I returned from my trip to San Francisco on Wednesday just in time for the 8th grade Back to School night at the middle school.  After my flight and having a hefty glass of pinot noir, I was more than a little ornery so I surrendered myself to a seat in the auditorium and waited to be underwhelmed.

“Let’s see if any of us learns one thing that is remotely valuable,” my cynical self whispered to Kim and Rob who had graciously given me a ride.  I find BTS nights to be the equivalent of parental blackmail. You show up — not for the vast enlightenment or brownie points with teachers — but because the self-inflicted guilt heaped on you for not attending is palpable.  However, contrary to my snide remark, by the end of the evening I had indeed learned something:

These people who call themselves educators are ruining our children.

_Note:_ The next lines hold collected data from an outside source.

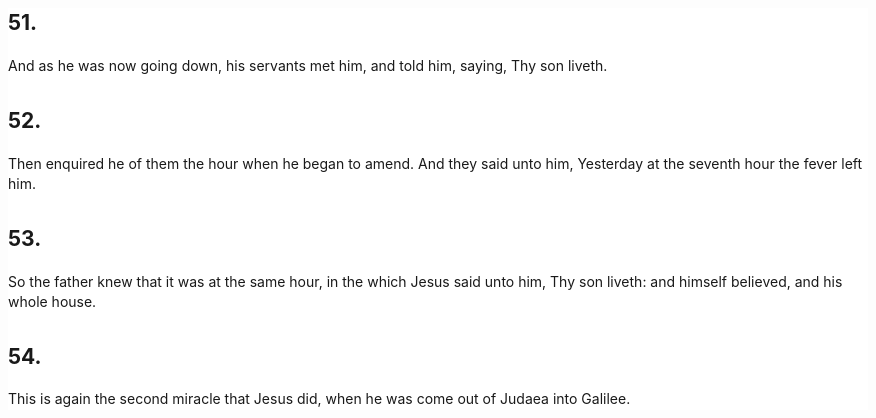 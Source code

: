 ## 51.
And as he was now going down, his servants met him, and told him, saying, Thy son liveth.
## 52.
Then enquired he of them the hour when he began to amend. And they said unto him, Yesterday at the seventh hour the fever left him.
## 53.
So the father knew that it was at the same hour, in the which Jesus said unto him, Thy son liveth: and himself believed, and his whole house.
## 54.
This is again the second miracle that Jesus did, when he was come out of Judaea into Galilee.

You see for the past 13 years, I had been counting on middle school to toughen my boys up.  We are a generation of over indulging, full-on negotiating, pandering, compromising, spineless parents who seek out friendships in our children rather than respect.  Every time my boys disobeyed, smart talked, rolled their eyes, or complained about how hard their lives were, I would smile on the inside and say to myself, “Its okay. Wait until they reach the cold, hard, metal locker-lined hallways of the middle school where real life will hit them square in the face. Then they will grow up!”

Unfortunately, my brilliant plan had one fatal flaw.  I was basing my strategy on the middle school I attended – only back then we called it “junior high school” a term which was found politically unacceptable by some high-minded administrator at some point in the late 1980s.  Maybe “junior” was condescending.  Its hard to say.  But I think things started to go downhill from there.

And when I say downhill, I’m talking major coasting.  Middle school is officially no longer the glorious bastion of suffering it once was.  Whereas my generation sought only to survive this three year purgatory and became stronger because of it, my boys are actually thriving and (gulp) having fun.  No hard edges are being formed around their tender hearts.  I believe they call this a nurturing environment.  They don’t have to worry about subjects they don’t understand, friends who turn into bullies, or lousy cafeteria food.  I’m not sure either of my kids knows what the word “detention” means.  They even have recess!!  No hard knocks.  Just pats on the back all the way through.

The final straw came this year as the school completely eliminated homeroom, replacing it with a period at the end of the day called Connections, where small groups of students can check-in, get organized, reflect, and… are you ready for this…talk about how they are FEELING.”  How on earth am I supposed to raise an emotionally inaccessible male when they are feeding them crap about feelings in middle school?  Even worse, in their classes, they are able to chose the level of difficulty for their assignments and tests – green, blue or black – like the way they choose their ski slopes. This is middle school, not Aspen folks!!  How will these young impressionable minds ever live in mortal fear of getting a D if no one ever sets them properly up to fail?  Isn’t that what middle school is for?   And lastly, every 8th grader must spend mandatory time on a community service project throughout the year.  Again, what is with all the self-esteem building activities?

What’s worse, all of this goodness is taking its toll on the physical appearance of these children.  They are actually all attractive kids!  What ever happened to having to live through the fugly and morose years??  No such thing here.  Kids are delighted to wear braces and glasses are now a cool fashion statement!  Our God-given right to blackmail our children on their wedding day with pictures of them at age 12 has been completely obliterated.

How do we ever expect to build our kids into the functioning adults they need to become if we can’t break their spirits in junior…., uh…. I mean middle school?!!!!  These are our tax dollars at work, people.  If the public schools can’t demean our children properly, then I’m going to have to consider home schooling.

Because at this point I’m sure Dave and I could do a better job.

Wishing MoB readers a terrific weekend and kudos to the administration and staff at the Strath Haven Middle School, whose amazing work with our kids more than inspired me this week.